> Problem: In the entries below, find the line with "85W-15M & 20.7 $\pm$ 8.4 & 0.23 \\" and the line with "size and phase"; give again those lines and every line between them, exactly.

> Data for this exercise:
###

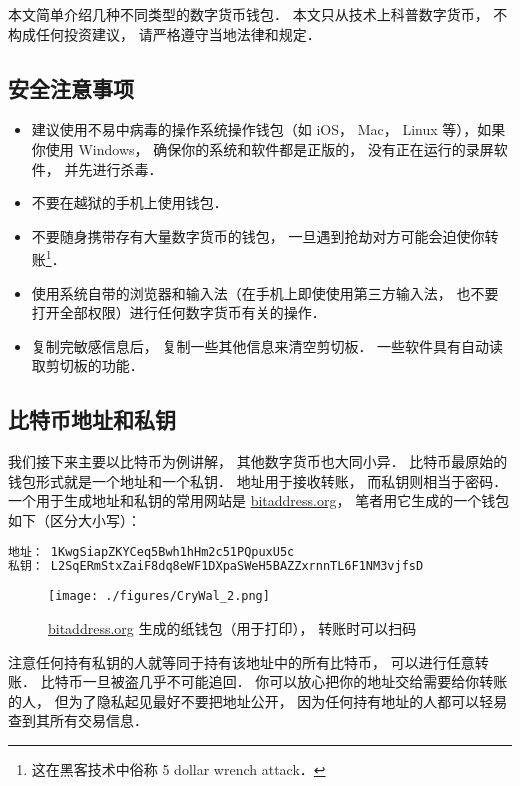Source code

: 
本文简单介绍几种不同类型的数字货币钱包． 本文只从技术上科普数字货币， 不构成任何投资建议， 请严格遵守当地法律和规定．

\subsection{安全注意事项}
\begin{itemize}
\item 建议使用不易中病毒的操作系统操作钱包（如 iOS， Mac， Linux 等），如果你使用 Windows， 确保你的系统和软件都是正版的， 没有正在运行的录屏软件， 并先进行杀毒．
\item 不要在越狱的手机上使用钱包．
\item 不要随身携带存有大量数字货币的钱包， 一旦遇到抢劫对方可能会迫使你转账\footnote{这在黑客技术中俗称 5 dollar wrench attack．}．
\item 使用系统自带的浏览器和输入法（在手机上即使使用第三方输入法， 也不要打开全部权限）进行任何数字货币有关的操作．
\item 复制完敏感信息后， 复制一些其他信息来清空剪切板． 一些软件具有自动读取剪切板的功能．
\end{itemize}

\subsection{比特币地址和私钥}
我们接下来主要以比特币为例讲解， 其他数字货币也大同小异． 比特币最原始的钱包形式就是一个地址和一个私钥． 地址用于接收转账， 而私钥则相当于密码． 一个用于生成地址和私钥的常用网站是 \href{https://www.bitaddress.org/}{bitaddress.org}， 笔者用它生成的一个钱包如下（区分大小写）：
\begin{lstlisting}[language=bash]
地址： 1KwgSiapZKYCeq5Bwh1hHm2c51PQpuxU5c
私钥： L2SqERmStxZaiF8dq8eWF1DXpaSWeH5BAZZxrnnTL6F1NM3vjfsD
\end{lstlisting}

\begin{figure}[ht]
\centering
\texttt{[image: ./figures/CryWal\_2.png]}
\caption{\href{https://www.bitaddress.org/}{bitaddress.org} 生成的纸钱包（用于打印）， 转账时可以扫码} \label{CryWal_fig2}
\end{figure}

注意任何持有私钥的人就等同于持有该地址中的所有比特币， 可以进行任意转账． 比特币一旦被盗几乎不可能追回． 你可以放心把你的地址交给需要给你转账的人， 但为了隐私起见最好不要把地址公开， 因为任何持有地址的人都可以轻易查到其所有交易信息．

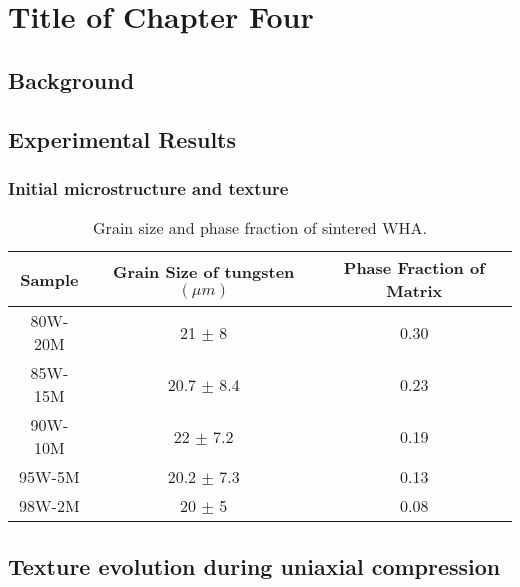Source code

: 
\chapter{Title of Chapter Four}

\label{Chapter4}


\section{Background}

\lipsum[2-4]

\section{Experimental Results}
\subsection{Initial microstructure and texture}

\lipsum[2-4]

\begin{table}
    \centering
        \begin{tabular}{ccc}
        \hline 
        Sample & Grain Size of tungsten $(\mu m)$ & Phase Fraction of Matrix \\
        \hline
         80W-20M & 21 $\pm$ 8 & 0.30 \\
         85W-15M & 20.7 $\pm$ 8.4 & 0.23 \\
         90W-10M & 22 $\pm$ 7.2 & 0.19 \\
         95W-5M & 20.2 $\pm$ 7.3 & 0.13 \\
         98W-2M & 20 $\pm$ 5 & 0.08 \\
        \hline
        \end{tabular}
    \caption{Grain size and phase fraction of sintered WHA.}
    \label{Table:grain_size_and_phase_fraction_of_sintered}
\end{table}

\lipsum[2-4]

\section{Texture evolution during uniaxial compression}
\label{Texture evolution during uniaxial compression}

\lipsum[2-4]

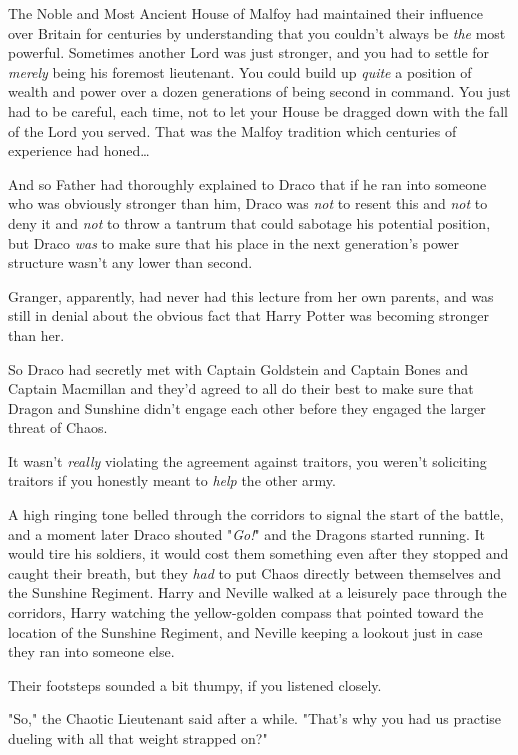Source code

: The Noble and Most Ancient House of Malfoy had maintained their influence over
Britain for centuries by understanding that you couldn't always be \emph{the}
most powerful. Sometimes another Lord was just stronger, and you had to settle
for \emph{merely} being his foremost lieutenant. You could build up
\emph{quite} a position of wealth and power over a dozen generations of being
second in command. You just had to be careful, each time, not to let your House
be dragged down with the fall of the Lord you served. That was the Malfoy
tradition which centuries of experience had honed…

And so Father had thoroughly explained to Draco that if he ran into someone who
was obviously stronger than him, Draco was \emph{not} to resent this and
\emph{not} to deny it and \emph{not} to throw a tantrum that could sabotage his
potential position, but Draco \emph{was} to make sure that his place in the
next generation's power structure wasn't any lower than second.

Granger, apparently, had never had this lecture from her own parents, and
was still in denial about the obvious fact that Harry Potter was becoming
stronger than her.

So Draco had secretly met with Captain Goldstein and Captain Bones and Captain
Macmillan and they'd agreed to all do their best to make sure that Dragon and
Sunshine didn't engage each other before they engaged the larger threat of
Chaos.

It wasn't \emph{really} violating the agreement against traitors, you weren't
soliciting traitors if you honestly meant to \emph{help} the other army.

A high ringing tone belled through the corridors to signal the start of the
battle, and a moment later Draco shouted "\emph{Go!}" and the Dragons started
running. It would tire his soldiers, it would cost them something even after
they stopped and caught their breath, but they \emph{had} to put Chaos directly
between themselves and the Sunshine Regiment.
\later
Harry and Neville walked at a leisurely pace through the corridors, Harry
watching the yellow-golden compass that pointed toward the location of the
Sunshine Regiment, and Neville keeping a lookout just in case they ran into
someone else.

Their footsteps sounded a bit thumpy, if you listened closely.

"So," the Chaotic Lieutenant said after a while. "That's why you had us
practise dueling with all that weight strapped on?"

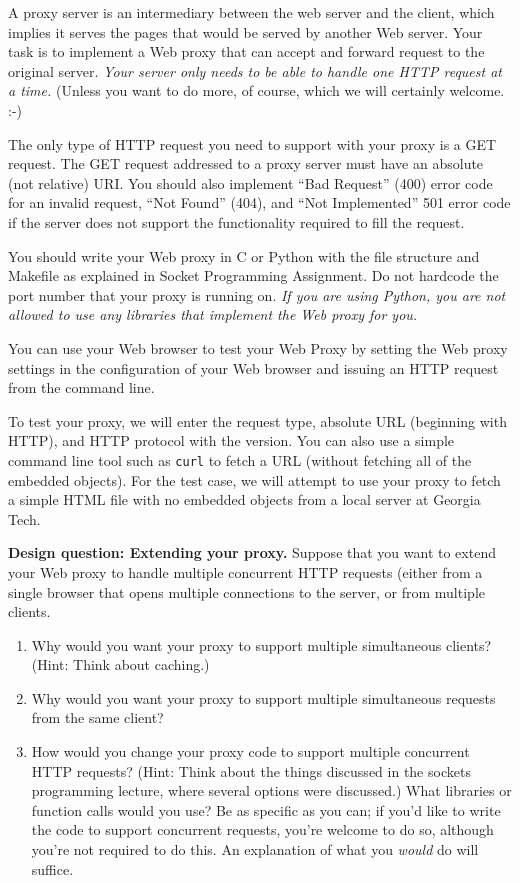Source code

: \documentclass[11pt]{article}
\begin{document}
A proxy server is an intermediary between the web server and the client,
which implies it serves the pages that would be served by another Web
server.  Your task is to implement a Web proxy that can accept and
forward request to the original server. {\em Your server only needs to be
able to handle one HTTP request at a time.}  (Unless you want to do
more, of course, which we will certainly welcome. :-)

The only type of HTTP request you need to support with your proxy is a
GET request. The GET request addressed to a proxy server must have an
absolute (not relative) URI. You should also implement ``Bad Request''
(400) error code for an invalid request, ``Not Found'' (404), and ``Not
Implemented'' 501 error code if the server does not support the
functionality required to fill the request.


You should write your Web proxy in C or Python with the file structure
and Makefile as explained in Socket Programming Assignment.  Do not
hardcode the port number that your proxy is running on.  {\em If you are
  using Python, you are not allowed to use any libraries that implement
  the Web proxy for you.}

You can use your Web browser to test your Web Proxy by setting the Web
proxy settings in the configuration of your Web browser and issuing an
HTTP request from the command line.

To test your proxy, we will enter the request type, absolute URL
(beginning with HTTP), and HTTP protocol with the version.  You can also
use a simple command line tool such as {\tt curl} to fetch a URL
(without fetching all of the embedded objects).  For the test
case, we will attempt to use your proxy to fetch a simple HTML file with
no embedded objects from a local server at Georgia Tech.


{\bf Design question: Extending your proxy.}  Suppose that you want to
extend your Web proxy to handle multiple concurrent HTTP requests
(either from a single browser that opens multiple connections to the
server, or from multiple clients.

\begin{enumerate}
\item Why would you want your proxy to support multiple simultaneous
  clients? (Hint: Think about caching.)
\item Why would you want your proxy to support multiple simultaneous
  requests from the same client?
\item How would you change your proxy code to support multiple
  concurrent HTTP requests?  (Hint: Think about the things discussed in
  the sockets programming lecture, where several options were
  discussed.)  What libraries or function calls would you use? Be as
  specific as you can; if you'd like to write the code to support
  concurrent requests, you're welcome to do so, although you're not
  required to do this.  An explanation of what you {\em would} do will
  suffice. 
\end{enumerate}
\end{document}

###

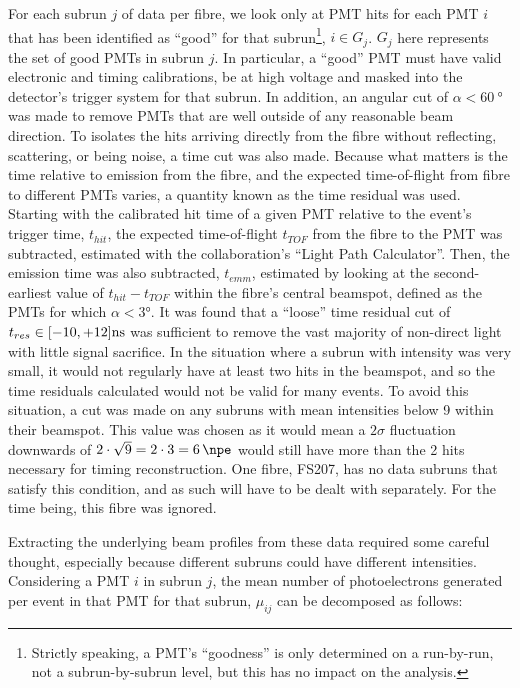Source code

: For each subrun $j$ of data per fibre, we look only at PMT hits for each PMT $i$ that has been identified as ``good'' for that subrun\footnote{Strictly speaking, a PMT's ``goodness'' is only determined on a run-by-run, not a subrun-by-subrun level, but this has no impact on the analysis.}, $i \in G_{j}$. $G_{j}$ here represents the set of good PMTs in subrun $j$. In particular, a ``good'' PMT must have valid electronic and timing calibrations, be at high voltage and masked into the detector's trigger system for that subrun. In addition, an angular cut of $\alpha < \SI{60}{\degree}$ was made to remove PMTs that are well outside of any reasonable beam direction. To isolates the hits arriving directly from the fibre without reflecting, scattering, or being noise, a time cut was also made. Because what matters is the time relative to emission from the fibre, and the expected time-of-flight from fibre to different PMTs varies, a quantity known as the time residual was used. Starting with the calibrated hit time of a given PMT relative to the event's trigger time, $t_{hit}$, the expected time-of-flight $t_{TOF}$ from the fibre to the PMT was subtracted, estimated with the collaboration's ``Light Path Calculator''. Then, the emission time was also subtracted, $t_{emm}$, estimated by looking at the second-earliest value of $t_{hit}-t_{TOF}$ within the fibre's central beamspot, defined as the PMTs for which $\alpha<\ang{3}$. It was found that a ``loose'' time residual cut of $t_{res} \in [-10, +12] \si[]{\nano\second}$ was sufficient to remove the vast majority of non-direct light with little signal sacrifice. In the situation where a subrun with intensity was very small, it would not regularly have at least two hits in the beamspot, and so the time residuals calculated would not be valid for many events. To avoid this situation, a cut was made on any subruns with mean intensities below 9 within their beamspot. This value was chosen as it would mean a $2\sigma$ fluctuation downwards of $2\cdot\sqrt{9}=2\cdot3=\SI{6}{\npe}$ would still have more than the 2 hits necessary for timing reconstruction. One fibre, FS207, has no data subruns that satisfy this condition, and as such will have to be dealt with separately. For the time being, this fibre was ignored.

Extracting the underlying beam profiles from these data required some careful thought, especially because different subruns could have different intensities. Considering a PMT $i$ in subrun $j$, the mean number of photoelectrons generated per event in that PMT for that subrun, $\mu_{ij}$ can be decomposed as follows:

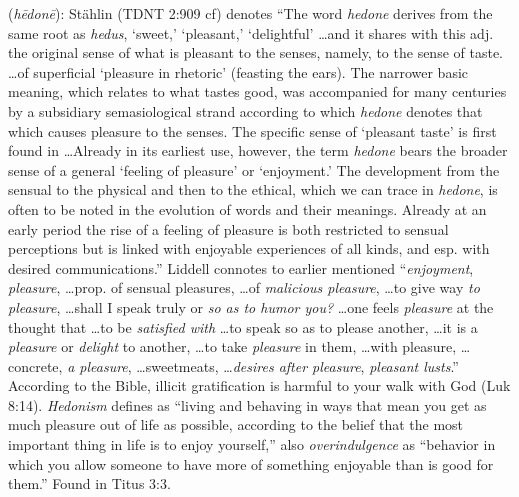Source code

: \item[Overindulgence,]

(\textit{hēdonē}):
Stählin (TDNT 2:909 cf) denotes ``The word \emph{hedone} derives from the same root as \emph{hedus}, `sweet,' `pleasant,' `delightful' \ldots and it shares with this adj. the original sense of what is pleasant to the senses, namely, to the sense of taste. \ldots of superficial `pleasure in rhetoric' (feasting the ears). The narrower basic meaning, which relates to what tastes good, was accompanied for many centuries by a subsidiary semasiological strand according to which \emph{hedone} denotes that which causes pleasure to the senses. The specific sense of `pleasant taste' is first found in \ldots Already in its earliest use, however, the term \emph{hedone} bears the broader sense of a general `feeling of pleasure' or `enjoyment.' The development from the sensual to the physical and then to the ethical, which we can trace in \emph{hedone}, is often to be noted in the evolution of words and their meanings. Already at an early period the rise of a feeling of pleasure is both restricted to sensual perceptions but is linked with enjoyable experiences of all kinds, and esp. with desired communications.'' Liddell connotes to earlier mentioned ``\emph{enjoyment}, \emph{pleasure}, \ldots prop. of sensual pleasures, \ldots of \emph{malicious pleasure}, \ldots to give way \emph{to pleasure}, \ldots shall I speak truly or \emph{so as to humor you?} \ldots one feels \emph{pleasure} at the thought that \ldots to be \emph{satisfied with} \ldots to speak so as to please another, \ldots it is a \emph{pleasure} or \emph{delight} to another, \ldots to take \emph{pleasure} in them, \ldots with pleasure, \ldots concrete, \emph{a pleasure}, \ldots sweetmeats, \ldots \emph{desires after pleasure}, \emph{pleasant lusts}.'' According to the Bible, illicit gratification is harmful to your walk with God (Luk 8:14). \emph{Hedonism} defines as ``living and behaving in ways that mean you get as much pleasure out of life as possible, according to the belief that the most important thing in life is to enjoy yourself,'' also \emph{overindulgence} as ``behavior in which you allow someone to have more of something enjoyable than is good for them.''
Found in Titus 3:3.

###

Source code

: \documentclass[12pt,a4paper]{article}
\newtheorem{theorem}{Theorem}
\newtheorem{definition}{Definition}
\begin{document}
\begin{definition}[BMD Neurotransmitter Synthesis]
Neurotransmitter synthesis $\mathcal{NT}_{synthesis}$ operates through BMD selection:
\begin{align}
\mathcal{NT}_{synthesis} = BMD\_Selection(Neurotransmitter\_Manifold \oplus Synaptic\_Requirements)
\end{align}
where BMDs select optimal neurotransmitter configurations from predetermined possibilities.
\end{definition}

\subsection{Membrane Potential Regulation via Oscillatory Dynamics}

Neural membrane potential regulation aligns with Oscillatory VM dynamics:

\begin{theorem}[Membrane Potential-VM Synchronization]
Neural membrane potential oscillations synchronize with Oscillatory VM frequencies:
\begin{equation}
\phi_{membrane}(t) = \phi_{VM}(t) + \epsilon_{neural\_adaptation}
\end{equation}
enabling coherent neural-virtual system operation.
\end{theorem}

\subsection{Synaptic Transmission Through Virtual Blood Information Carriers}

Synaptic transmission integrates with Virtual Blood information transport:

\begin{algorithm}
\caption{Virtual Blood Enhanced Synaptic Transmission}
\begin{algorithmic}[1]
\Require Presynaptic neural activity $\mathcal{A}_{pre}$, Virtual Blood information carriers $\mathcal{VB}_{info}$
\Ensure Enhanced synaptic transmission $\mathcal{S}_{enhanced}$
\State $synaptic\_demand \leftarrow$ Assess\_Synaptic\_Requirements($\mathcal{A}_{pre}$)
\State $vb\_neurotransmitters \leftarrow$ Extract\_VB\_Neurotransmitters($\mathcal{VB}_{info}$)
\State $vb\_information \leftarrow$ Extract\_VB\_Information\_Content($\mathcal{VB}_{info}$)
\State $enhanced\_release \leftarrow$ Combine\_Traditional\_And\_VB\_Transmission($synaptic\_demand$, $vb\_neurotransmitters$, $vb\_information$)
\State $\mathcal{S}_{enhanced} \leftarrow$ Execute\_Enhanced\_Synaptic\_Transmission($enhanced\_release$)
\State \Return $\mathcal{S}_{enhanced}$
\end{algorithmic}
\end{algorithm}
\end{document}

###

> Result below:
         85W-15M & 20.7 $\pm$ 8.4 & 0.23 \\
         90W-10M & 22 $\pm$ 7.2 & 0.19 \\
         95W-5M & 20.2 $\pm$ 7.3 & 0.13 \\
         98W-2M & 20 $\pm$ 5 & 0.08 \\
        \hline
        \end{tabular}
    \caption{Grain size and phase fraction of sintered WHA.}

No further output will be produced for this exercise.